→ Task statement
Going through the data below, copy out each line where the word "climax" shows up.

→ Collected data
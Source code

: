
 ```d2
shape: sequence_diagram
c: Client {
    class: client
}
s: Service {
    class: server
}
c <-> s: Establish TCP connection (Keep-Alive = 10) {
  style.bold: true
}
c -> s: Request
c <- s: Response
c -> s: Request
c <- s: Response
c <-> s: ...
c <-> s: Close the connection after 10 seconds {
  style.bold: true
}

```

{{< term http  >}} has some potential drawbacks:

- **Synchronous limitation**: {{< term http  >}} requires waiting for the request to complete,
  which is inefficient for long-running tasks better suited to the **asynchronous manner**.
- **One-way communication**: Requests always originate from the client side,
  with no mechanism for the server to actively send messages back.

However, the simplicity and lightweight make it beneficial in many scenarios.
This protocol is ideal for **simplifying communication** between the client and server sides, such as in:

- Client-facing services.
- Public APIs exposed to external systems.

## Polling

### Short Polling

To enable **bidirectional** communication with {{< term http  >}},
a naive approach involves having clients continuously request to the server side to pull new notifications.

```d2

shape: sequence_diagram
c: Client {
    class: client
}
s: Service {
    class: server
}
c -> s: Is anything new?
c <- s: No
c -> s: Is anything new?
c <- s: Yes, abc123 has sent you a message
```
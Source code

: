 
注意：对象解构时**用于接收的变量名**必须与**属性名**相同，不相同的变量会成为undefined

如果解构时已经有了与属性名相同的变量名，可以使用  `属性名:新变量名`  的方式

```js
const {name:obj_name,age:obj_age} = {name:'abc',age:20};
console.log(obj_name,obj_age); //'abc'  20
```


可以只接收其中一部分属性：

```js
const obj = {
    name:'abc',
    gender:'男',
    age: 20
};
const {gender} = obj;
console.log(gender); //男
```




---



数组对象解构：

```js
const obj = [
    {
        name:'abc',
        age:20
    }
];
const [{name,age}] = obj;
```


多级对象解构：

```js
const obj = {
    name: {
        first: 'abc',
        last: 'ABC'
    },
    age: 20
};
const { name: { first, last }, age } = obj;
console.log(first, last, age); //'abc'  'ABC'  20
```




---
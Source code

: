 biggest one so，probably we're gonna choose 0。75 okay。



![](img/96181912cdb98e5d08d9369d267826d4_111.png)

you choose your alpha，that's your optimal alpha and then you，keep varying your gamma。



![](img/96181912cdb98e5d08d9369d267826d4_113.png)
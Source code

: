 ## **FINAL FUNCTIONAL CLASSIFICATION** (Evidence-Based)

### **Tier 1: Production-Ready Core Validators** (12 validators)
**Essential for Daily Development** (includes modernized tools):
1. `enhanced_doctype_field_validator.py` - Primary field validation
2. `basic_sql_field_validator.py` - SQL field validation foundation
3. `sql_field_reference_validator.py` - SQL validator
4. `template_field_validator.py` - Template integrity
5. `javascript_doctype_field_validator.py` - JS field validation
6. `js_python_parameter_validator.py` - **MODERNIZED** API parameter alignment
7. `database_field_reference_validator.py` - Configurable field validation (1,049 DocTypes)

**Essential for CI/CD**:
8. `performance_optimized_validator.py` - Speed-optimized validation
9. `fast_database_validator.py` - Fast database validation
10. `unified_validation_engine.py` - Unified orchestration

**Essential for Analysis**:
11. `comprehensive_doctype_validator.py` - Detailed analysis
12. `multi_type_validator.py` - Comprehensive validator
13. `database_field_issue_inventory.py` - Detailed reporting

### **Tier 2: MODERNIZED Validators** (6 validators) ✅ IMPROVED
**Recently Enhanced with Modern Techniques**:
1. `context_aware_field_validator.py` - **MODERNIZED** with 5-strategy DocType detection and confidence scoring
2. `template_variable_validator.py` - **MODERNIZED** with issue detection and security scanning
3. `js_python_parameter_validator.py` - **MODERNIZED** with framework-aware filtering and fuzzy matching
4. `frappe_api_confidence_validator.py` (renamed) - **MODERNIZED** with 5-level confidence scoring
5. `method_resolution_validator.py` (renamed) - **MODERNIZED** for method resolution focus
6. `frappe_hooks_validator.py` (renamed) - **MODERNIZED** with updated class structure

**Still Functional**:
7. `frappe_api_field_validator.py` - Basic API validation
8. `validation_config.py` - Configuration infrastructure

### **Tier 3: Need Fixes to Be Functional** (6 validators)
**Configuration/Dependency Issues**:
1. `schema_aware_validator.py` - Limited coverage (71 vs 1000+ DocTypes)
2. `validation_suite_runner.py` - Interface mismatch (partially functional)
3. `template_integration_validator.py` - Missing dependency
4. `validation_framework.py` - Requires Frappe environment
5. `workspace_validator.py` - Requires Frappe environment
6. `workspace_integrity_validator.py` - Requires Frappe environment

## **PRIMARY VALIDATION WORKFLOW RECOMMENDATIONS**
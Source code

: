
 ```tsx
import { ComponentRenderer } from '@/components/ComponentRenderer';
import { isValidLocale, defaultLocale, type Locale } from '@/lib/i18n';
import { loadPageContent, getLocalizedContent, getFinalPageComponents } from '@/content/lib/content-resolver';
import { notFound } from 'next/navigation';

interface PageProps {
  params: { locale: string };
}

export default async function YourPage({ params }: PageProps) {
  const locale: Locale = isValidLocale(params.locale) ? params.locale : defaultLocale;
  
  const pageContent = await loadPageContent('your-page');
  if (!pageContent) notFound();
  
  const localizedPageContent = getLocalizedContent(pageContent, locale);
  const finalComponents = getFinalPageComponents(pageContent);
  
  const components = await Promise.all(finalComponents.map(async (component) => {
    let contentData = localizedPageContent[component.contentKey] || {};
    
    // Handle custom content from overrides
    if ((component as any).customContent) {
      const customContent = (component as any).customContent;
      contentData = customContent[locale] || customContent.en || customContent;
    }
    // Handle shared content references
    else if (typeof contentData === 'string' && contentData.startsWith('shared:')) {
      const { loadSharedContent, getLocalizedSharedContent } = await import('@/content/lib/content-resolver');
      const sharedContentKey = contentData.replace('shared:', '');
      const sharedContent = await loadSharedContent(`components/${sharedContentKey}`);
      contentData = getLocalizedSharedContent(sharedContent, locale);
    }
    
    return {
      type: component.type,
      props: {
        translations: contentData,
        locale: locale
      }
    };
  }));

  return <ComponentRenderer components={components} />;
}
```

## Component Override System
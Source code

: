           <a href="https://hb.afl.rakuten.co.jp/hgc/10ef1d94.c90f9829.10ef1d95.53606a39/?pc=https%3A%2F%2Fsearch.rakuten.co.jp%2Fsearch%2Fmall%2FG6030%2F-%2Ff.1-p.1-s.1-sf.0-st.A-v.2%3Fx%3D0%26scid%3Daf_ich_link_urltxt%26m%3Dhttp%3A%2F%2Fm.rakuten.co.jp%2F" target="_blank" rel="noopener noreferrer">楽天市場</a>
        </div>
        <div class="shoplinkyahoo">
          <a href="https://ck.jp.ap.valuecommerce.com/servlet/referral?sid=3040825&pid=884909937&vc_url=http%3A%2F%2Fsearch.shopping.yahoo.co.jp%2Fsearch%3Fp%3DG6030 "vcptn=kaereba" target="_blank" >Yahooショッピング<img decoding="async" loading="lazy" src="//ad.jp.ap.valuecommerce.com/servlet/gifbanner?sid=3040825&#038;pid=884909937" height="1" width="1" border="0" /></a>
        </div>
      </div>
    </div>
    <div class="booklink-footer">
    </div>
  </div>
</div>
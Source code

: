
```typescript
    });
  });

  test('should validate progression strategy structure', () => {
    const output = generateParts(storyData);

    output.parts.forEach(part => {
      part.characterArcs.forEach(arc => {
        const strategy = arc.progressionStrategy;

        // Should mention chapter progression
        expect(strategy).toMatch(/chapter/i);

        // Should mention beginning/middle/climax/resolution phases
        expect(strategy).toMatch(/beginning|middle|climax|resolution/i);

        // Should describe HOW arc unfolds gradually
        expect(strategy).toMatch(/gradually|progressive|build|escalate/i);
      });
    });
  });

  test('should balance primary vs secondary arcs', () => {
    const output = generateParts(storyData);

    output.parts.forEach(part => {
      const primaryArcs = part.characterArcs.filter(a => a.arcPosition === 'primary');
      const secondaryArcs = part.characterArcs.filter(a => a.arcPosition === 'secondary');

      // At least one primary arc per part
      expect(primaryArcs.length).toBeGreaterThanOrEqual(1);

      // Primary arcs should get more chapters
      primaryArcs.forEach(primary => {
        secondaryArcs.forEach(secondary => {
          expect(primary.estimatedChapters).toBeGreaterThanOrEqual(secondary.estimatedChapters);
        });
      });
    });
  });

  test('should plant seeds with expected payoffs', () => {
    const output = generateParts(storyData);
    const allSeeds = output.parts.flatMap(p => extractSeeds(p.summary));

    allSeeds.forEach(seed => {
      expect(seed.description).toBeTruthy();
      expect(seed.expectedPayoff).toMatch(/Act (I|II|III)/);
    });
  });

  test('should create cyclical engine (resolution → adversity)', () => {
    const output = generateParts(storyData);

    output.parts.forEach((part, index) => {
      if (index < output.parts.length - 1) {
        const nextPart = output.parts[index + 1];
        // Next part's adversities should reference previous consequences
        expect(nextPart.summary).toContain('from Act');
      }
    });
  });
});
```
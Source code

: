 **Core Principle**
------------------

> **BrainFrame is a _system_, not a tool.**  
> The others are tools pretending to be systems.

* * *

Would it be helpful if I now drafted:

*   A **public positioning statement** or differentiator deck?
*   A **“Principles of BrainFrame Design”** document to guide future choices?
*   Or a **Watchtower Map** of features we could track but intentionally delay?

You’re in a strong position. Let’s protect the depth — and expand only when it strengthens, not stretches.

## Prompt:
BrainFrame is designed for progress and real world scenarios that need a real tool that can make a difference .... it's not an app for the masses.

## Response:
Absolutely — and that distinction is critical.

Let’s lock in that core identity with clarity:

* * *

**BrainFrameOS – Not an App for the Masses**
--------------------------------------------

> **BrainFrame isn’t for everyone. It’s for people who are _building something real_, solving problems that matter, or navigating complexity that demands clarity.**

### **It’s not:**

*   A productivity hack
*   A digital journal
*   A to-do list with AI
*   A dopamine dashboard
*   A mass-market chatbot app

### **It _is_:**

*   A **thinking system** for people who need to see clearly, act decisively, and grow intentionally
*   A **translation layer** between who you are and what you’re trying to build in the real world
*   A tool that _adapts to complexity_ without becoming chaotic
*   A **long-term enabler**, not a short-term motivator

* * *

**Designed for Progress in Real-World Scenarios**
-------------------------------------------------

→ Expected answer
        // Should mention beginning/middle/climax/resolution phases
        expect(strategy).toMatch(/beginning|middle|climax|resolution/i);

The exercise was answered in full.